From: Kiryl Shutsemau <kirill@shutemov.name>
To: Lorenzo Stoakes <lorenzo.stoakes@oracle.com>,
Yin Fengwei <fengwei.yin@intel.com>
Cc: Andrew Morton <akpm@linux-foundation.org>,
David Hildenbrand <david@redhat.com>,
Hugh Dickins <hughd@google.com>,
Matthew Wilcox <willy@infradead.org>,
"Liam R. Howlett" <Liam.Howlett@oracle.com>,
Vlastimil Babka <vbabka@suse.cz>,
Mike Rapoport <rppt@kernel.org>,
Suren Baghdasaryan <surenb@google.com>,
Michal Hocko <mhocko@suse.com>, Rik van Riel <riel@surriel.com>,
Harry Yoo <harry.yoo@oracle.com>,
Johannes Weiner <hannes@cmpxchg.org>,
Shakeel Butt <shakeel.butt@linux.dev>,
linux-mm@kvack.org, linux-kernel@vger.kernel.org
Subject: Re: [PATCH 2/2] mm/rmap: Improve mlock tracking for large folios
Date: Thu, 18 Sep 2025 14:48:20 +0100 [thread overview]
Message-ID: <ndryzvkmrfidmjgj4tl27hk2kmspmb42mxl2smuwgmp5hyedzh@thggle3dhp5j> (raw)
In-Reply-To: <429481ef-6527-40f5-b7a0-c9370fd1e374@lucifer.local>
On Thu, Sep 18, 2025 at 02:10:05PM +0100, Lorenzo Stoakes wrote:
> On Thu, Sep 18, 2025 at 12:21:57PM +0100, kirill@shutemov.name wrote:
> > From: Kiryl Shutsemau <kas@kernel.org>
> >
> > The kernel currently does not mlock large folios when adding them to
> > rmap, stating that it is difficult to confirm that the folio is fully
> > mapped and safe to mlock it.
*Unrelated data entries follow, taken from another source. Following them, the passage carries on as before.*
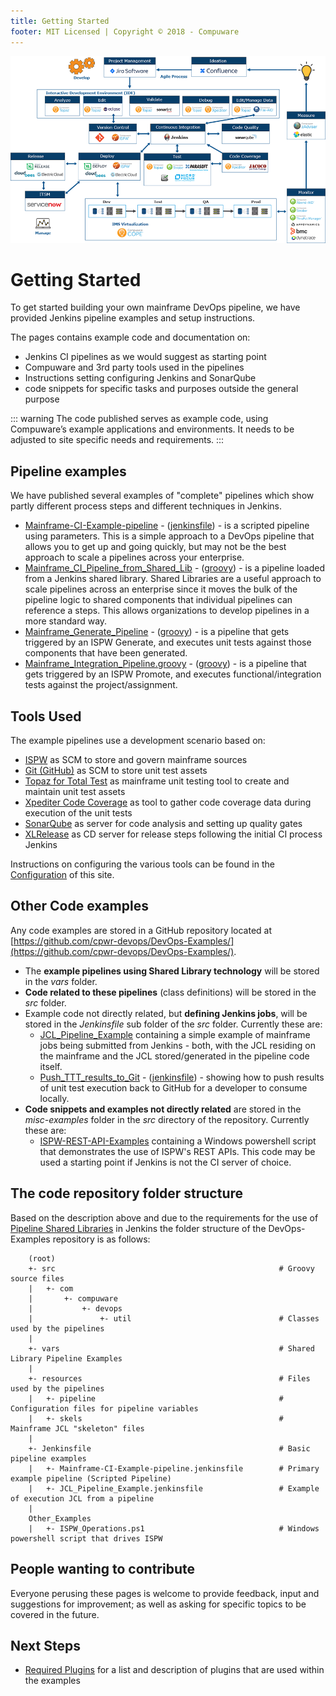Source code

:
 ```yaml
---
title: Getting Started
footer: MIT Licensed | Copyright © 2018 - Compuware
---
```


![Toolchain](./images/toolchain.png)

# Getting Started

To get started building your own mainframe DevOps pipeline, we have provided Jenkins pipeline examples and setup instructions.

The pages contains example code and documentation on:

- Jenkins CI pipelines as we would suggest as starting point
- Compuware and 3rd party tools used in the pipelines
- Instructions setting configuring Jenkins and SonarQube
- code snippets for specific tasks and purposes outside the general purpose

::: warning
The code published serves as example code, using Compuware’s example applications and environments. It needs to be adjusted to site specific needs and requirements.
:::

## Pipeline examples

We have published several examples of "complete" pipelines which show partly different process steps and different techniques in Jenkins.

- [Mainframe-CI-Example-pipeline](./Mainframe-CI-Example-pipeline.md) - ([jenkinsfile](https://github.com/cpwr-devops/DevOps-Examples/tree/master/src/Jenkinsfile/Mainframe-CI-Example-pipeline.jenkinsfile)) - is a scripted pipeline using parameters.  This is a simple approach to a DevOps pipeline that allows you to get up and going quickly, but may not be the best approach to scale a pipelines across your enterprise.
- [Mainframe_CI_Pipeline_from_Shared_Lib](./Mainframe_CI_Pipeline_from_Shared_Lib.md) - ([groovy](https://github.com/cpwr-devops/DevOps-Examples/blob/master/vars/Mainframe_CI_Pipeline_from_Shared_Lib.groovy)) - is a pipeline loaded from a Jenkins shared library.  Shared Libraries are a useful approach to scale pipelines across an enterprise since it moves the bulk of the pipeline logic to shared components that individual pipelines can reference a steps.  This allows organizations to develop pipelines in a more standard way.
- [Mainframe_Generate_Pipeline](./Mainframe_Generate_Pipeline.md) - ([groovy](https://github.com/cpwr-devops/DevOps-Examples/tree/master/vars/Mainframe_Generate_Pipeline.groovy)) - is a pipeline that gets triggered by an ISPW Generate, and executes unit tests against those components that have been generated.
- [Mainframe_Integration_Pipeline.groovy](./Mainframe_Integration_Pipeline.md) - ([groovy](https://github.com/cpwr-devops/DevOps-Examples/tree/master/vars/Mainframe_Integration_Pipeline.groovy)) - is a pipeline that gets triggered by an ISPW Promote, and executes functional/integration tests against the project/assignment.

## Tools Used

The example pipelines use a development scenario based on:

- [ISPW](https://compuware.com/ispw-source-code-management/) as SCM to store and govern mainframe sources
- [Git (GitHub)](https://github.com/) as SCM to store unit test assets
- [Topaz for Total Test](https://compuware.com/topaz-for-total-test-automation/) as mainframe unit testing tool to create and maintain unit test assets
- [Xpediter Code Coverage](https://compuware.com/xpediter-mainframe-debugging-tools/) as tool to gather code coverage data during execution of the unit tests
- [SonarQube](https://www.sonarsource.com/) as server for code analysis and setting up quality gates
- [XLRelease](https://xebialabs.com/) as CD server for release steps following the initial CI process Jenkins

Instructions on configuring the various tools can be found in the [Configuration](../tool_configuration/readme.md) of this site.

## Other Code examples

Any code examples are stored in a GitHub repository located at  [https://github.com/cpwr-devops/DevOps-Examples/](https://github.com/cpwr-devops/DevOps-Examples/).

- The **example pipelines using Shared Library technology** will be stored in the *vars* folder.
- **Code related to these pipelines** (class definitions) will be stored in the *src* folder.
- Example code not directly related, but **defining Jenkins jobs**, will be stored in the *Jenkinsfile* sub folder of the *src* folder. Currently these are:
    - [JCL_Pipeline_Example](https://github.com/cpwr-devops/DevOps-Examples/tree/master/src/Jenkinsfile/JCL_Pipeline_Example.jenkinsfile) containing a simple example of mainframe jobs being submitted from Jenkins - both, with the JCL residing on the mainframe and the JCL stored/generated in the pipeline code itself.
    - [Push_TTT_results_to_Git](./Push_TTT_results_to_Git.md) - ([jenkinsfile](https://github.com/cpwr-devops/DevOps-Examples/tree/master/src/Jenkinsfile/Push_TTT_results_to_Git.jenkinsfile)) - showing how to push results of unit test execution back to GitHub for a developer to consume locally.
- **Code snippets and examples not directly related** are stored in the *misc-examples* folder in the *src* directory of the repository. Currently these are:
    - [ISPW-REST-API-Examples](https://github.com/cpwr-devops/DevOps-Examples/tree/master/src/misc-examples) containing a Windows powershell script that demonstrates the use of ISPW's REST APIs. This code may be used a starting point if Jenkins is not the CI server of choice.

## The code repository folder structure

Based on the description above and due to the requirements for the use of [Pipeline Shared Libraries](https://jenkins.io/doc/book/pipeline/shared-libraries/) in Jenkins the folder structure of the DevOps-Examples repository is as follows:

```
    (root)
    +- src                                                  # Groovy source files
    |   +- com
    |       +- compuware
    |           +- devops
    |               +- util                                 # Classes used by the pipelines
    |
    +- vars                                                 # Shared Library Pipeline Examples
    |
    +- resources                                            # Files used by the pipelines
    |   +- pipeline                                         # Configuration files for pipeline variables
    |   +- skels                                            # Mainframe JCL "skeleton" files
    |
    +- Jenkinsfile                                          # Basic pipeline examples
    |   +- Mainframe-CI-Example-pipeline.jenkinsfile        # Primary example pipeline (Scripted Pipeline)
    |   +- JCL_Pipeline_Example.jenkinsfile                 # Example of execution JCL from a pipeline
    |
    Other_Examples
    |   +- ISPW_Operations.ps1                              # Windows powershell script that drives ISPW
```

## People wanting to contribute

Everyone perusing these pages is welcome to provide feedback, input and suggestions for improvement; as well as asking for specific topics to be covered in the future.

## Next Steps

- [Required Plugins](../tool_configuration/plugins.md) for a list and description of plugins that are used within the examples
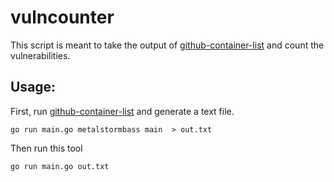 # vulncounter

This script is meant to take the output of [github-container-list](https://github.com/metalstormbass/github-container-list) and count the vulnerabilities.

## Usage:

First, run [github-container-list](https://github.com/metalstormbass/github-container-list) and generate a text file.

```
go run main.go metalstormbass main  > out.txt
```

Then run this tool

```
go run main.go out.txt
```
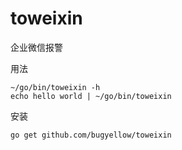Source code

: # toweixin
企业微信报警

用法
```
~/go/bin/toweixin -h
echo hello world | ~/go/bin/toweixin
```
安装
```
go get github.com/bugyellow/toweixin
```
However, nowadays the caller passes a
> > number of pages of the folio that are getting mapped, making it easy to
> > check if the entire folio is mapped to the VMA.
> >
> > mlock the folio on rmap if it is fully mapped to the VMA.
> >
> > Signed-off-by: Kiryl Shutsemau <kas@kernel.org>
>
> The logic looks good to me, so:
>
> Reviewed-by: Lorenzo Stoakes <lorenzo.stoakes@oracle.com>
>
> But note the comments below.
>
> > ---
> > mm/rmap.c | 13 ++++---------
> > 1 file changed, 4 insertions(+), 9 deletions(-)
> >
> > diff --git a/mm/rmap.c b/mm/rmap.c
> > index 568198e9efc2..ca8d4ef42c2d 100644
> > --- a/mm/rmap.c
> > +++ b/mm/rmap.c
> > @@ -1478,13 +1478,8 @@ static __always_inline void __folio_add_anon_rmap(struct folio *folio,
> > PageAnonExclusive(cur_page), folio);
> > }
> >
> > - /*
> > - * For large folio, only mlock it if it's fully mapped to VMA. It's
> > - * not easy to check whether the large folio is fully mapped to VMA
> > - * here. Only mlock normal 4K folio and leave page reclaim to handle
> > - * large folio.
> > - */
> > - if (!folio_test_large(folio))
> > + /* Only mlock it if the folio is fully mapped to the VMA */
> > + if (folio_nr_pages(folio) == nr_pages)
>
> OK this is nice, as partially mapped will have folio_nr_pages() != nr_pages. So
> logically this must be correct.
>
> > mlock_vma_folio(folio, vma);
> > }
> >
> > @@ -1620,8 +1615,8 @@ static __always_inline void __folio_add_file_rmap(struct folio *folio,
> > nr = __folio_add_rmap(folio, page, nr_pages, vma, level, &nr_pmdmapped);
> > __folio_mod_stat(folio, nr, nr_pmdmapped);
> >
> > - /* See comments in folio_add_anon_rmap_*() */
> > - if (!folio_test_large(folio))
> > + /* Only mlock it if the folio is fully mapped to the VMA */
> > + if (folio_nr_pages(folio) == nr_pages)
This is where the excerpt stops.